XXXVII. Рассказ Сударчикова
Через минуту в комнату вошел Сударчиков. Лицо его по обыкновению было сурово-спокойно, в руках он держал перевязанную тесемочкой папку.
– Здорово, старик; ты с чем? – дружелюбно приветствовал его Воинов.
– Здравия желаем, ваше благородие! – с былой молодцеватостью отвечал Сударчиков и, понизив тон, добавил: – Открытие важное я сделал; такое открытие, что и не знаю, как оно и будет, того, значит, по законам-то…
– Открытие? Какое? – удивился немного Воинов. – Да ты, старик, вот что: бери стул да садись сюда поближе, выкладывай, что у тебя такое. Вы позволите ему сесть при вас? – шепотом обратился Воинов к Рожновскому.
– Разумеется! Ведь он у меня на правах почти чиновника! – кивнул головой Осип Петрович.

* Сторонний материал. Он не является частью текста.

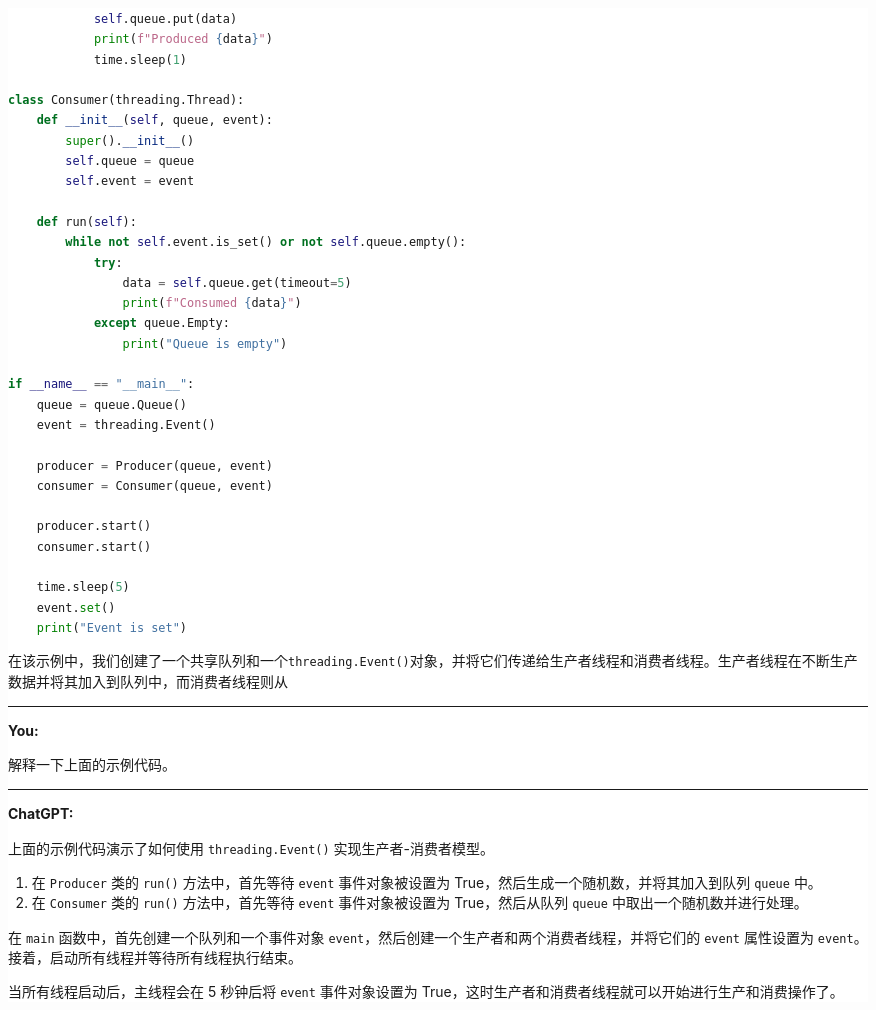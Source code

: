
 ```python
            self.queue.put(data)
            print(f"Produced {data}")
            time.sleep(1)

class Consumer(threading.Thread):
    def __init__(self, queue, event):
        super().__init__()
        self.queue = queue
        self.event = event

    def run(self):
        while not self.event.is_set() or not self.queue.empty():
            try:
                data = self.queue.get(timeout=5)
                print(f"Consumed {data}")
            except queue.Empty:
                print("Queue is empty")

if __name__ == "__main__":
    queue = queue.Queue()
    event = threading.Event()

    producer = Producer(queue, event)
    consumer = Consumer(queue, event)

    producer.start()
    consumer.start()

    time.sleep(5)
    event.set()
    print("Event is set")
```

在该示例中，我们创建了一个共享队列和一个`threading.Event()`对象，并将它们传递给生产者线程和消费者线程。生产者线程在不断生产数据并将其加入到队列中，而消费者线程则从

* * *

**You:**

解释一下上面的示例代码。

* * *

**ChatGPT:**

上面的示例代码演示了如何使用 `threading.Event()` 实现生产者-消费者模型。

1.  在 `Producer` 类的 `run()` 方法中，首先等待 `event` 事件对象被设置为 True，然后生成一个随机数，并将其加入到队列 `queue` 中。
2.  在 `Consumer` 类的 `run()` 方法中，首先等待 `event` 事件对象被设置为 True，然后从队列 `queue` 中取出一个随机数并进行处理。

在 `main` 函数中，首先创建一个队列和一个事件对象 `event`，然后创建一个生产者和两个消费者线程，并将它们的 `event` 属性设置为 `event`。接着，启动所有线程并等待所有线程执行结束。

当所有线程启动后，主线程会在 5 秒钟后将 `event` 事件对象设置为 True，这时生产者和消费者线程就可以开始进行生产和消费操作了。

Тем временем Сударчиков подошел к дивану, на котором сидел Воинов, открыл папку, достал из нее знакомую уже читателю группу и, передавая ее Аркадию Владимировичу, внушительным тоном произнес:
– Извольте, ваше благородие, приглядеться хорошенько, а опосля, как вы всмотритесь, я вам все и доложу, как быть следует.
Воинов с некоторым недоумением в лице, взял из рук Сударчикова группу, но стоило ему взглянуть на нее, как у него вырвался легкий крик изумления.
– Откуда у тебя эта группа, где ты ее взял?
– Как откуда? – немного опешенный таким вопросом, в свою очередь спросил Сударчиков. – Эта картина моя, поболее двадцати годов будет, как она у меня хранится. А вы, сударь, нешто что знаете про эту картину, тоись стало быть, чьи тут портреты находятся?
– Как не знать! Это вот капитан Некраснев, Егор Сергеевич, а барыня – жена его Людмила Павловна; она моей матери двоюродной сестрой приходилась, а мне, стало быть, теткой…
– Да неужели ж, ваше благородие? – всплеснул руками Сударчиков. Вот изумительное-то дело, скажите на милость! Кто думал, кто думал?..
Он несколько раз покачал седой головой и затем, оживившись, торопливо заговорил, тыча дрожащим пальцем в красавца вольноопределяющегося:
– Может быть, ваше благородие, вы и этого тоже знаете?
– Слыхал о нем, – мать моя нам рассказывала. У нас в доме тоже такая фотография есть, а к тебе-то она как попала?